Il faut dire qu’avant la création des séminaires, les études se faisaient d’abord auprès d’un prêtre et l’on comprend que ce rôle ait été dévolu à l’oncle auprès du neveu, souvent cadet de famille, qui ne devait pas hériter des parents et qu’il fallait installer dans la vie. Même s’ils ne sont pas toujours très riches, le fait de parvenir au rang de curé assure de la notoriété et un revenu certain : outre la pension versée par l’Etat depuis la Révolution, ils perçoivent la rémunération des sacrements qu’ils administrent et, sans doute aussi, de nombreux dons. Espérons que l’enfant, ainsi initié, trouvait en chemin la vocation. Ici, on se trouve dans des familles aisées, les enfants vont au séminaire et font même des études poussées. Annet est docteur en philosophie. L’éducation reçue leur permet d’occuper des charges d’importance. Au départ, l’influence de l’oncle, le modèle qu’il représente, a sans doute été déterminants pour susciter leur vocation.
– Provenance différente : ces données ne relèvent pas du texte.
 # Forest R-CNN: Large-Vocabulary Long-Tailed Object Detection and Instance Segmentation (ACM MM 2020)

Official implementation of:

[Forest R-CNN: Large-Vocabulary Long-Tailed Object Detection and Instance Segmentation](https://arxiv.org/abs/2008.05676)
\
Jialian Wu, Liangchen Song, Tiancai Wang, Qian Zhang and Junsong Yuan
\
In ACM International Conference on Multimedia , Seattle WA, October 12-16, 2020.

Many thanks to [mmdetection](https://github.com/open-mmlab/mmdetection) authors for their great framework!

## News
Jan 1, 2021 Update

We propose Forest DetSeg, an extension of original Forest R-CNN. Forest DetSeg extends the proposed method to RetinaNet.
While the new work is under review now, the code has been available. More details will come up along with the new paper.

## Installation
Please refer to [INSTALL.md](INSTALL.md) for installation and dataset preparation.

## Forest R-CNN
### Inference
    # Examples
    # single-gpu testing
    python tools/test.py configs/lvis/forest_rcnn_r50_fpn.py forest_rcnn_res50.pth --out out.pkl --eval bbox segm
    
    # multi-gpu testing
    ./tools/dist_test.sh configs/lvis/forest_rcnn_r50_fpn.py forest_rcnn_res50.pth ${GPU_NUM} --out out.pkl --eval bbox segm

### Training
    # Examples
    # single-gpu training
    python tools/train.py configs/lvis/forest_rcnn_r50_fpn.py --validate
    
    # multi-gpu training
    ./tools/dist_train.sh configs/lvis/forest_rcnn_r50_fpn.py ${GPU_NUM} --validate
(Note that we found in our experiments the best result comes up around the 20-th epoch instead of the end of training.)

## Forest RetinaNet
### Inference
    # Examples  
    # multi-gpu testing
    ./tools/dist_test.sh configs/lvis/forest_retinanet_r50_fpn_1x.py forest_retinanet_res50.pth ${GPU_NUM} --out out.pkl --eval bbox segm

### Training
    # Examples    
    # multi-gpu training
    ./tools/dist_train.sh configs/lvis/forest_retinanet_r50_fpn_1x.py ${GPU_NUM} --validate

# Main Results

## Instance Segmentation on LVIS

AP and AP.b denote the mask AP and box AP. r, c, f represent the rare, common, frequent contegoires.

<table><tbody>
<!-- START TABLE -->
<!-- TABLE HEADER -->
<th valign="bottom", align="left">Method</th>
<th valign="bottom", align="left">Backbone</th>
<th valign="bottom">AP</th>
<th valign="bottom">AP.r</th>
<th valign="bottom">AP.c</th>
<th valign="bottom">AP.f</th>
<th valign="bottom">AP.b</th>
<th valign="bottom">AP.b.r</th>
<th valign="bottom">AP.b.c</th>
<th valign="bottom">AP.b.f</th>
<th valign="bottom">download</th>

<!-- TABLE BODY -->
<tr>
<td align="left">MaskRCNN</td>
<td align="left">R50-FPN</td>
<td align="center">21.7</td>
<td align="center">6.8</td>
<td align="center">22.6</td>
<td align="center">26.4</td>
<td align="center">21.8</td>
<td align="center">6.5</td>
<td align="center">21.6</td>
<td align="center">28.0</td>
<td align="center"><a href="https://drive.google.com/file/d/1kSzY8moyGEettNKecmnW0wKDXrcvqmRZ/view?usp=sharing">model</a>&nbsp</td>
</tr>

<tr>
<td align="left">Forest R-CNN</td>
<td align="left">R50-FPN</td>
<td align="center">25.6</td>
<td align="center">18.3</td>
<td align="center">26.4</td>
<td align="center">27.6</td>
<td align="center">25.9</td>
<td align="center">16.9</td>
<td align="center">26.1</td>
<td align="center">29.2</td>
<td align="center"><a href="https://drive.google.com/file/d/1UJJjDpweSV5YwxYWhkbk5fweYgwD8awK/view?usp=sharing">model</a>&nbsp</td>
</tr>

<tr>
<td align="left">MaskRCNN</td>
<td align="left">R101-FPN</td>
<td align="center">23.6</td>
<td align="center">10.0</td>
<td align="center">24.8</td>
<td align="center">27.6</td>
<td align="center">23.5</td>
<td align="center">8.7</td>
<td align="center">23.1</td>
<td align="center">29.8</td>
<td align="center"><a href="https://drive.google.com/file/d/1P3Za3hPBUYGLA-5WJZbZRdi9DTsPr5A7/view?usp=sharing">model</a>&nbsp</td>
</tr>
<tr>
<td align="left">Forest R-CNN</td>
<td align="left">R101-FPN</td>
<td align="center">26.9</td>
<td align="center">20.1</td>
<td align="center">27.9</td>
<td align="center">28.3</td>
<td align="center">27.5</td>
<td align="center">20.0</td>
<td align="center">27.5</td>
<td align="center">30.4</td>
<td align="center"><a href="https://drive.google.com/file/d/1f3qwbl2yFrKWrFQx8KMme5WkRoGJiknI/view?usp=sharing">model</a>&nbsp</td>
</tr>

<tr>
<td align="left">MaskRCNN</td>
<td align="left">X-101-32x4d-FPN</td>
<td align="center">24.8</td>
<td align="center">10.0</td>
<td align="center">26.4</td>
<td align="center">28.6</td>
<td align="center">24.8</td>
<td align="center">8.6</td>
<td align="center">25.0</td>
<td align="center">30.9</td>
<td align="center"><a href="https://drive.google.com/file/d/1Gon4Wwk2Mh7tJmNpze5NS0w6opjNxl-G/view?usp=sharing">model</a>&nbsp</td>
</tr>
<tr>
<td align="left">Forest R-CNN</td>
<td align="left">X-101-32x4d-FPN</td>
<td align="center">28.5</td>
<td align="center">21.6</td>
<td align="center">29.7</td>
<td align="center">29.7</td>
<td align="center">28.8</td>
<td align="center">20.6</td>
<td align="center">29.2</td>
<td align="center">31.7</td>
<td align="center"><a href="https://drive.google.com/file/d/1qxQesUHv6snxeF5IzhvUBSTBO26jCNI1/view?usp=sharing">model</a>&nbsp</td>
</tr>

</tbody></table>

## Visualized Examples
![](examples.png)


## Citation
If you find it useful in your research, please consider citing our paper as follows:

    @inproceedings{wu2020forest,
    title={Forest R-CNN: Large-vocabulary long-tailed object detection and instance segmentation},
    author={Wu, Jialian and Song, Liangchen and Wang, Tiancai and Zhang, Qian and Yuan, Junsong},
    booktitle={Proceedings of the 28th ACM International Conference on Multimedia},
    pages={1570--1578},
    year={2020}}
Une véritable dynastie s’installe ainsi au sein d’une famille, car si l’on descend dans l’autre sens, d’Etienne à son neveu Auguste Coudour, puis de ce dernier à nouveau à ses neveux Jules et Auguste … que nous avons évoqués, prêtres contemporains de Claudine et de mon grand-père, on compte six générations successives de prêtres !
Et si nous remontions encore le chemin…
De découverte en découverte
Comme il arrive quand on se promène l’esprit en éveil, notamment en forêt, tout d’un coup surgissent des échappées vers des horizons nouveaux… J’étais curieuse de regarder du côté des aïeules d’Antoinette Fournit (la grand-mère de Claudine) et c’est ainsi que j’ai rencontré très vite une certaine Brigitte Grange, appartenant par son ascendance maternelle à plusieurs familles bourgeoises, les Grange, les Geneste et surtout les Michel (Michiel à l’époque) dont je connaissais l’histoire depuis le 16e siècle, grâce encore au livre de Jean Canard, déjà cité, et aux testaments retrouvés en archives, par Jean Mathieu [5]. On a toujours envie d’aller plus loin. Catherine Oblette, la mère de Claudine, menait-elle aussi à des familles de notables ? En faisant un petit détour de ce côté, j’ai eu la surprise de rejoindre - cette fois par son père, puis par les femmes - les mêmes ancêtres Michel. Cette ascendance commune était-elle connue d’Antoine et de Catherine ? J’ai envie de répondre par l’affirmative, car le souvenir des réseaux de parenté s’étend bien souvent sur plusieurs générations. J’ai eu l’occasion de le vérifier.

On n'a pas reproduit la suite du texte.